Hanya butuh beberapa menit saja Valery mempersiapkan dirinya dengan setelan kemeja berwaran biru navy dan rok span berwarna putih. meskipun, tubuhnya terasa hampir remuk Valery tetaplah Valery ia tak akan membiarkan dirinya hidup dalam kemalasan kecuali jika dirinya sekarat dan akan mati maka saat itulah Valery beristirahat.
Valery menutupi bekas kemerahan pada lehernya mengunakan foundation cukup tebal agar bekas keunguan itu menghilang, Valery sempat melirik kearah Arthur yang masih tertidur dalam posisi tengkurap.
Valery memoles bibirnya dengan lipstick tipis hampir seperti tak telihat. karena memang hari ini ia malas untuk mempercantik dirinya karena ia menyadari bahwa posisinya bukanlah dirinya yang dulu.
" Sungguh aku kasihan pada pemilik wajah ini. " Valery menertawakan di dalam hati saat melihat pantulan wajahnya yang ada di kaca rias.
Valery berjalan dengan perlahan hampir tak terdengar sama sekali langkah kakinya, tanganya menyentuh gagang daun pintu kayu yang ada di depanya. dan dengan perlahan memutarnya meskipun tetap menimbulkan bunyi kecil saat pintu itu terbuka.

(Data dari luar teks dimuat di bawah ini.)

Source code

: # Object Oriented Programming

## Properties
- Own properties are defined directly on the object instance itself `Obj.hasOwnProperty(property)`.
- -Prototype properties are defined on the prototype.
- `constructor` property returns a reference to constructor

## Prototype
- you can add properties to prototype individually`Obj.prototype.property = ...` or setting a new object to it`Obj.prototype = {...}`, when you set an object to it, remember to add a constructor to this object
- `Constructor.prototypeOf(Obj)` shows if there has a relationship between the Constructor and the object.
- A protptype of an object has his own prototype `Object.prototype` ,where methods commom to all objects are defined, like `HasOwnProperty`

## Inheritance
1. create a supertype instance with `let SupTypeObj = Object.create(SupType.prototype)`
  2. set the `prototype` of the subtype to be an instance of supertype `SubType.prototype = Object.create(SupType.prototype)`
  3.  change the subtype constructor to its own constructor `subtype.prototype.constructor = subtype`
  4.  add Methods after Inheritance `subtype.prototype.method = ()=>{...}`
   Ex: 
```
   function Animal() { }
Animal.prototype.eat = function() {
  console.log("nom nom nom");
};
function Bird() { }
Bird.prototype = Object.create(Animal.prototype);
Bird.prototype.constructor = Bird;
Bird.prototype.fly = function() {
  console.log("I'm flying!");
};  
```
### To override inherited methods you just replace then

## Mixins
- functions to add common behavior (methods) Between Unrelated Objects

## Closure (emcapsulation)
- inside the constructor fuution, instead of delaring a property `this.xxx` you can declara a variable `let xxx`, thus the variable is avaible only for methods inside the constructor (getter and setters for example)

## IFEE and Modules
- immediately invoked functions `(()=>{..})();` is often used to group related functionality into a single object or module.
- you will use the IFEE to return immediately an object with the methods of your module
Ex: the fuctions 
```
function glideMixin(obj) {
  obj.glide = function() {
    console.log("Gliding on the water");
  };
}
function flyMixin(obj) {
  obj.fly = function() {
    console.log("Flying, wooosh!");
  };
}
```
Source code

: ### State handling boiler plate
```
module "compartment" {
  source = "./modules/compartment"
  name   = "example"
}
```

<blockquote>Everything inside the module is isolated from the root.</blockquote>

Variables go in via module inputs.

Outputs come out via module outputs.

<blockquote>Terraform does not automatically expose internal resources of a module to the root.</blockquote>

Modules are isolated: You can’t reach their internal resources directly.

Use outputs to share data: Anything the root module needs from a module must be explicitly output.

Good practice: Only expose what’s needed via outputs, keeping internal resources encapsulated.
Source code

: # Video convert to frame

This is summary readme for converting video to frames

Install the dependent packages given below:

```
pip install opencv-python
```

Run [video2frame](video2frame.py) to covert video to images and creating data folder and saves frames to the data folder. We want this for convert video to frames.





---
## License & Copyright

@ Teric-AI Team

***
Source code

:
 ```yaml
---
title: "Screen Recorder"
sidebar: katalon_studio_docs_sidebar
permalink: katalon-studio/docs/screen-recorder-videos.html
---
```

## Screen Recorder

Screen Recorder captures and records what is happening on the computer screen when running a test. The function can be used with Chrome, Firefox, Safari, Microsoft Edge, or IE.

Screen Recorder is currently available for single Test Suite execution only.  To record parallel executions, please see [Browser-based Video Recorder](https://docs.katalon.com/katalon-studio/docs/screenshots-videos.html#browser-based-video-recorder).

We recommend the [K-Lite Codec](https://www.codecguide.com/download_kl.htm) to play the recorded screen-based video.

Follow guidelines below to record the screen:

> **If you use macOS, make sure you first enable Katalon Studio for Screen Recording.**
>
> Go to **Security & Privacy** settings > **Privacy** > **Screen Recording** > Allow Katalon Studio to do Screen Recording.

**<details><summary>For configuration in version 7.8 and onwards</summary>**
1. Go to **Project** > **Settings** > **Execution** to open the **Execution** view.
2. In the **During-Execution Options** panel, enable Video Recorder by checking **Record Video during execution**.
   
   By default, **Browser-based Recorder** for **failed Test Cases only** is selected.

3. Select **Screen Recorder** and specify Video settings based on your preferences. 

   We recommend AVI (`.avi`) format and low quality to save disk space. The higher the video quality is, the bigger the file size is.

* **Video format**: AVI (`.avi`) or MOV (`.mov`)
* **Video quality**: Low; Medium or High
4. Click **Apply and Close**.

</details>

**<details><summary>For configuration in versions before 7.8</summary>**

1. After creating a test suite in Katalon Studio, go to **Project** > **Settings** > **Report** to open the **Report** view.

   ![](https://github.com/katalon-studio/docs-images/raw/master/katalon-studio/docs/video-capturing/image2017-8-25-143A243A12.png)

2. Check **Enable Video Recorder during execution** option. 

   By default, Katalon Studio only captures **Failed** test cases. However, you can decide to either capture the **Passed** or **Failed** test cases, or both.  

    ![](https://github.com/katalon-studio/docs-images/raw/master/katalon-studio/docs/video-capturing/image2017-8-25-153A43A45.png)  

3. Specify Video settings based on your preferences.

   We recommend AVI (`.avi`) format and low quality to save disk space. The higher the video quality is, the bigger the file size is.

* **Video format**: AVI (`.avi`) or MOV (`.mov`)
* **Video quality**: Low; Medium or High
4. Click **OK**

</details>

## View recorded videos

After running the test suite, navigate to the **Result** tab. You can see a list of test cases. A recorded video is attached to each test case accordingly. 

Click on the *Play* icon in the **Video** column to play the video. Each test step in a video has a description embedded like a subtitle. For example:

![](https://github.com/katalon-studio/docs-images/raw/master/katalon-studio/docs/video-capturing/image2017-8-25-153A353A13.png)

Tapi hal itu tak akan mempengaruhi tidur lelap Arthur. Valery turun dari tangga dengan tertatih karena ia tak bisa menghindari bertapa sakitnya bagi area sensitifnya, tapi Valery tetap memaksakan karena ia yakin dirinya akan sembuh dengan sendirinya.

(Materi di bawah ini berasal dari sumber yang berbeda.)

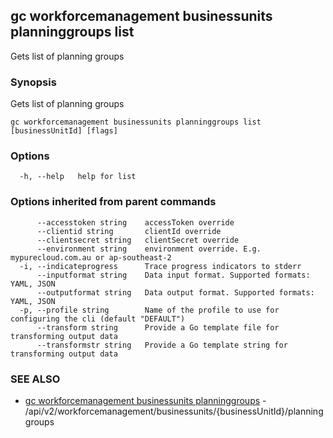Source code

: ## gc workforcemanagement businessunits planninggroups list

Gets list of planning groups

### Synopsis

Gets list of planning groups

```
gc workforcemanagement businessunits planninggroups list [businessUnitId] [flags]
```

### Options

```
  -h, --help   help for list
```

### Options inherited from parent commands

```
      --accesstoken string    accessToken override
      --clientid string       clientId override
      --clientsecret string   clientSecret override
      --environment string    environment override. E.g. mypurecloud.com.au or ap-southeast-2
  -i, --indicateprogress      Trace progress indicators to stderr
      --inputformat string    Data input format. Supported formats: YAML, JSON
      --outputformat string   Data output format. Supported formats: YAML, JSON
  -p, --profile string        Name of the profile to use for configuring the cli (default "DEFAULT")
      --transform string      Provide a Go template file for transforming output data
      --transformstr string   Provide a Go template string for transforming output data
```

### SEE ALSO

* [gc workforcemanagement businessunits planninggroups](gc_workforcemanagement_businessunits_planninggroups.html)	 - /api/v2/workforcemanagement/businessunits/{businessUnitId}/planninggroups


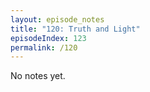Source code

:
 ```yaml
---
layout: episode_notes
title: "120: Truth and Light"
episodeIndex: 123
permalink: /120
---
```

No notes yet.
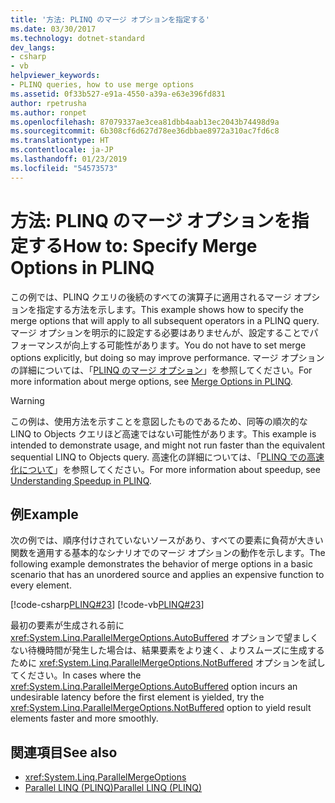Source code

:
 ```yaml
---
title: '方法: PLINQ のマージ オプションを指定する'
ms.date: 03/30/2017
ms.technology: dotnet-standard
dev_langs:
- csharp
- vb
helpviewer_keywords:
- PLINQ queries, how to use merge options
ms.assetid: 0f33b527-e91a-4550-a39a-e63e396fd831
author: rpetrusha
ms.author: ronpet
ms.openlocfilehash: 87079337ae3cea81dbb4aab13ec2043b74498d9a
ms.sourcegitcommit: 6b308cf6d627d78ee36dbbae8972a310ac7fd6c8
ms.translationtype: HT
ms.contentlocale: ja-JP
ms.lasthandoff: 01/23/2019
ms.locfileid: "54573573"
---
```

# <a name="how-to-specify-merge-options-in-plinq"></a><span data-ttu-id="95605-102">方法: PLINQ のマージ オプションを指定する</span><span class="sxs-lookup"><span data-stu-id="95605-102">How to: Specify Merge Options in PLINQ</span></span>
<span data-ttu-id="95605-103">この例では、PLINQ クエリの後続のすべての演算子に適用されるマージ オプションを指定する方法を示します。</span><span class="sxs-lookup"><span data-stu-id="95605-103">This example shows how to specify the merge options that will apply to all subsequent operators in a PLINQ query.</span></span> <span data-ttu-id="95605-104">マージ オプションを明示的に設定する必要はありませんが、設定することでパフォーマンスが向上する可能性があります。</span><span class="sxs-lookup"><span data-stu-id="95605-104">You do not have to set merge options explicitly, but doing so may improve performance.</span></span> <span data-ttu-id="95605-105">マージ オプションの詳細については、「[PLINQ のマージ オプション](../../../docs/standard/parallel-programming/merge-options-in-plinq.md)」を参照してください。</span><span class="sxs-lookup"><span data-stu-id="95605-105">For more information about merge options, see [Merge Options in PLINQ](../../../docs/standard/parallel-programming/merge-options-in-plinq.md).</span></span>  
  
> [!WARNING]
>  <span data-ttu-id="95605-106">この例は、使用方法を示すことを意図したものであるため、同等の順次的な LINQ to Objects クエリほど高速ではない可能性があります。</span><span class="sxs-lookup"><span data-stu-id="95605-106">This example is intended to demonstrate usage, and might not run faster than the equivalent sequential LINQ to Objects query.</span></span> <span data-ttu-id="95605-107">高速化の詳細については、「[PLINQ での高速化について](../../../docs/standard/parallel-programming/understanding-speedup-in-plinq.md)」を参照してください。</span><span class="sxs-lookup"><span data-stu-id="95605-107">For more information about speedup, see [Understanding Speedup in PLINQ](../../../docs/standard/parallel-programming/understanding-speedup-in-plinq.md).</span></span>  
  
## <a name="example"></a><span data-ttu-id="95605-108">例</span><span class="sxs-lookup"><span data-stu-id="95605-108">Example</span></span>  
 <span data-ttu-id="95605-109">次の例では、順序付けされていないソースがあり、すべての要素に負荷が大きい関数を適用する基本的なシナリオでのマージ オプションの動作を示します。</span><span class="sxs-lookup"><span data-stu-id="95605-109">The following example demonstrates the behavior of merge options in a basic scenario that has an unordered source and applies an expensive function to every element.</span></span>  
  
 [!code-csharp[PLINQ#23](../../../samples/snippets/csharp/VS_Snippets_Misc/plinq/cs/plinqsamples.cs#23)]
 [!code-vb[PLINQ#23](../../../samples/snippets/visualbasic/VS_Snippets_Misc/plinq/vb/plinq2_vb.vb#23)]  
  
 <span data-ttu-id="95605-110">最初の要素が生成される前に <xref:System.Linq.ParallelMergeOptions.AutoBuffered> オプションで望ましくない待機時間が発生した場合は、結果要素をより速く、よりスムーズに生成するために <xref:System.Linq.ParallelMergeOptions.NotBuffered> オプションを試してください。</span><span class="sxs-lookup"><span data-stu-id="95605-110">In cases where the <xref:System.Linq.ParallelMergeOptions.AutoBuffered> option incurs an undesirable latency before the first element is yielded, try the <xref:System.Linq.ParallelMergeOptions.NotBuffered> option to yield result elements faster and more smoothly.</span></span>  
  
## <a name="see-also"></a><span data-ttu-id="95605-111">関連項目</span><span class="sxs-lookup"><span data-stu-id="95605-111">See also</span></span>

- <xref:System.Linq.ParallelMergeOptions>
- [<span data-ttu-id="95605-112">Parallel LINQ (PLINQ)</span><span class="sxs-lookup"><span data-stu-id="95605-112">Parallel LINQ (PLINQ)</span></span>](../../../docs/standard/parallel-programming/parallel-linq-plinq.md)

" Apa aku juga harus menyiapkan sarapan untuknya?. " Valery menyentuh pintu kulkas dan membukanya, ia menemukan beberapa bahan yang akan dirinya olah menjadi sarapanya di pagi hari ini. karena, ia melewatkan makan malamnya semalam dan tidak mungkin bagi Valery juga akan melewatkan sarapan paginya juga.

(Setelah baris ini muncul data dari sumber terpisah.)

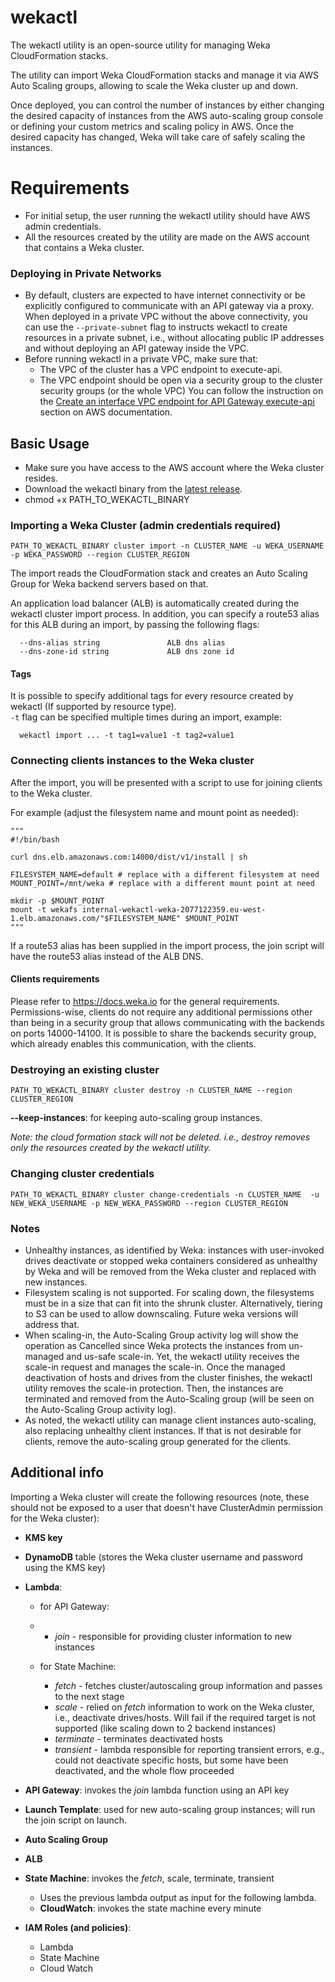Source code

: # wekactl

The wekactl utility is an open-source utility for managing Weka CloudFormation stacks.

The utility can import Weka CloudFormation stacks and manage it via AWS Auto Scaling groups, allowing to scale the Weka cluster up and down.

Once deployed, you can control the number of instances by either changing the desired capacity of instances from the AWS auto-scaling group console or defining your custom metrics and scaling policy in AWS. Once the desired capacity has changed, Weka will take care of safely scaling the instances.

# Requirements

- For initial setup, the user running the wekactl utility should have AWS admin credentials.
- All the resources created by the utility are made on the AWS account that contains a Weka cluster.

### Deploying in Private Networks
- By default, clusters are expected to have internet connectivity or be explicitly configured to communicate with an API gateway via a proxy.
When deployed in a private VPC without the above connectivity, you can use the `--private-subnet` flag to instructs wekactl to create resources in a private subnet, i.e., without allocating public IP addresses and without deploying an API gateway inside the VPC.
- Before running wekactl in a private VPC, make sure that:
  - The VPC of the cluster has a VPC endpoint to execute-api.
  - The VPC endpoint should be open via a security group to the cluster security groups (or the whole VPC)
You can follow the instruction on the [Create an interface VPC endpoint for API Gateway execute-api](https://docs.aws.amazon.com/apigateway/latest/developerguide/apigateway-private-apis.html#apigateway-private-api-create-interface-vpc-endpoint "AWS Documentation") section on AWS documentation.


## Basic Usage

- Make sure you have access to the AWS account where the Weka cluster resides.
- Download the wekactl binary from the [latest release](https://github.com/weka/wekactl/releases/latest).
- chmod +x PATH_TO_WEKACTL_BINARY

### Importing a Weka Cluster (admin credentials required)

```
PATH_TO_WEKACTL_BINARY cluster import -n CLUSTER_NAME -u WEKA_USERNAME -p WEKA_PASSWORD --region CLUSTER_REGION
```

The import reads the CloudFormation stack and creates an Auto Scaling Group for Weka backend servers based on that.

An application load balancer (ALB) is automatically created during the wekactl cluster import process. In addition, you can specify a route53 alias for this ALB during an import, by passing the following flags:
```
  --dns-alias string               ALB dns alias
  --dns-zone-id string             ALB dns zone id
```

#### Tags
It is possible to specify additional tags for every resource created by wekactl (If supported by resource type).  
`-t` flag can be specified multiple times during an import, example:
```
  wekactl import ... -t tag1=value1 -t tag2=value1
```

### Connecting clients instances to the Weka cluster
After the import, you will be presented with a script to use for joining clients to the Weka cluster.

For example (adjust the filesystem name and mount point as needed):
```
"""
#!/bin/bash

curl dns.elb.amazonaws.com:14000/dist/v1/install | sh

FILESYSTEM_NAME=default # replace with a different filesystem at need
MOUNT_POINT=/mnt/weka # replace with a different mount point at need

mkdir -p $MOUNT_POINT
mount -t wekafs internal-wekactl-weka-2077122359.eu-west-1.elb.amazonaws.com/"$FILESYSTEM_NAME" $MOUNT_POINT
"""
```

If a route53 alias has been supplied in the import process, the join script will have the route53 alias instead of the ALB DNS.

#### Clients requirements
Please refer to https://docs.weka.io for the general requirements.
Permissions-wise, clients do not require any additional permissions other than being in a security group that allows communicating with the backends on ports 14000-14100. It is possible to share the backends security group, which already enables this communication, with the clients.

### Destroying an existing cluster

```
PATH_TO_WEKACTL_BINARY cluster destroy -n CLUSTER_NAME --region CLUSTER_REGION
```

**--keep-instances**: for keeping auto-scaling group instances.

*Note: the cloud formation stack will not be deleted. i.e., destroy removes only the resources created by the wekactl utility.*

### Changing cluster credentials
    PATH_TO_WEKACTL_BINARY cluster change-credentials -n CLUSTER_NAME  -u NEW_WEKA_USERNAME -p NEW_WEKA_PASSWORD --region CLUSTER_REGION

### Notes

- Unhealthy instances, as identified by Weka: instances with user-invoked drives deactivate or stopped weka containers considered as unhealthy by Weka and will be removed from the Weka cluster and replaced with new instances.
- Filesystem scaling is not supported. For scaling down, the filesystems must be in a size that can fit into the shrunk cluster. Alternatively, tiering to S3 can be used to allow downscaling. Future weka versions will address that.
- When scaling-in, the Auto-Scaling Group activity log will show the operation as Cancelled since Weka protects the instances from un-managed and us-safe scale-in. Yet, the wekactl utility receives the scale-in request and manages the scale-in. Once the managed deactivation of hosts and drives from the cluster finishes, the wekactl utility removes the scale-in protection. Then, the instances are terminated and removed from the Auto-Scaling group (will be seen on the Auto-Scaling Group activity log).
- As noted, the wekactl utility can manage client instances auto-scaling, also replacing unhealthy client instances. If that is not desirable for clients, remove the auto-scaling group generated for the clients.

## Additional info

Importing a Weka cluster will create the following resources (note, these should not be exposed to a user that doesn't have ClusterAdmin permission for the Weka cluster):

- **KMS key**

- **DynamoDB** table (stores the Weka cluster username and password using the KMS key)

- **Lambda**:

  - for API Gateway:

  - - *join* - responsible for providing cluster information to new instances

  - for State Machine:

    - *fetch* - fetches cluster/autoscaling group information and passes to the next stage
    - *scale* - relied on *fetch* information to work on the Weka cluster, i.e., deactivate drives/hosts. Will fail if the required target is not supported (like scaling down to 2 backend instances)
    - *terminate* - terminates deactivated hosts
    - *transient* - lambda responsible for reporting transient errors, e.g., could not deactivate specific hosts, but some have been deactivated, and the whole flow proceeded

- **API Gateway**: invokes the *join* lambda function using an API key

- **Launch Template**: used for new auto-scaling group instances; will run the join script on launch.

- **Auto Scaling Group**

- **ALB**

- **State Machine**: invokes the *fetch*, scale, terminate, transient

  - Uses the previous lambda output as input for the following lambda.
  - **CloudWatch**: invokes the state machine every minute

- **IAM Roles (and policies)**:

  - Lambda
  - State Machine
  - Cloud Watch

Sepasang roti telah keluar dari mesin pemanggang otomatis. Valery meletakan roti itu di atas kedua piring dan meletakan kedua telur mata sapi setengah matang di masing masing piring, Valery juga mengambil dua cup kopi dan meletakan di bawa mesin pembuat kopi otomatis ia tak tau Arthur akan meminum kopi atau tidak di pagi hari. satu cangkir kopu miliknya yang telah siap Valery tak akan melewatkan kesempatan untuk menikmatinya telebih dahulu.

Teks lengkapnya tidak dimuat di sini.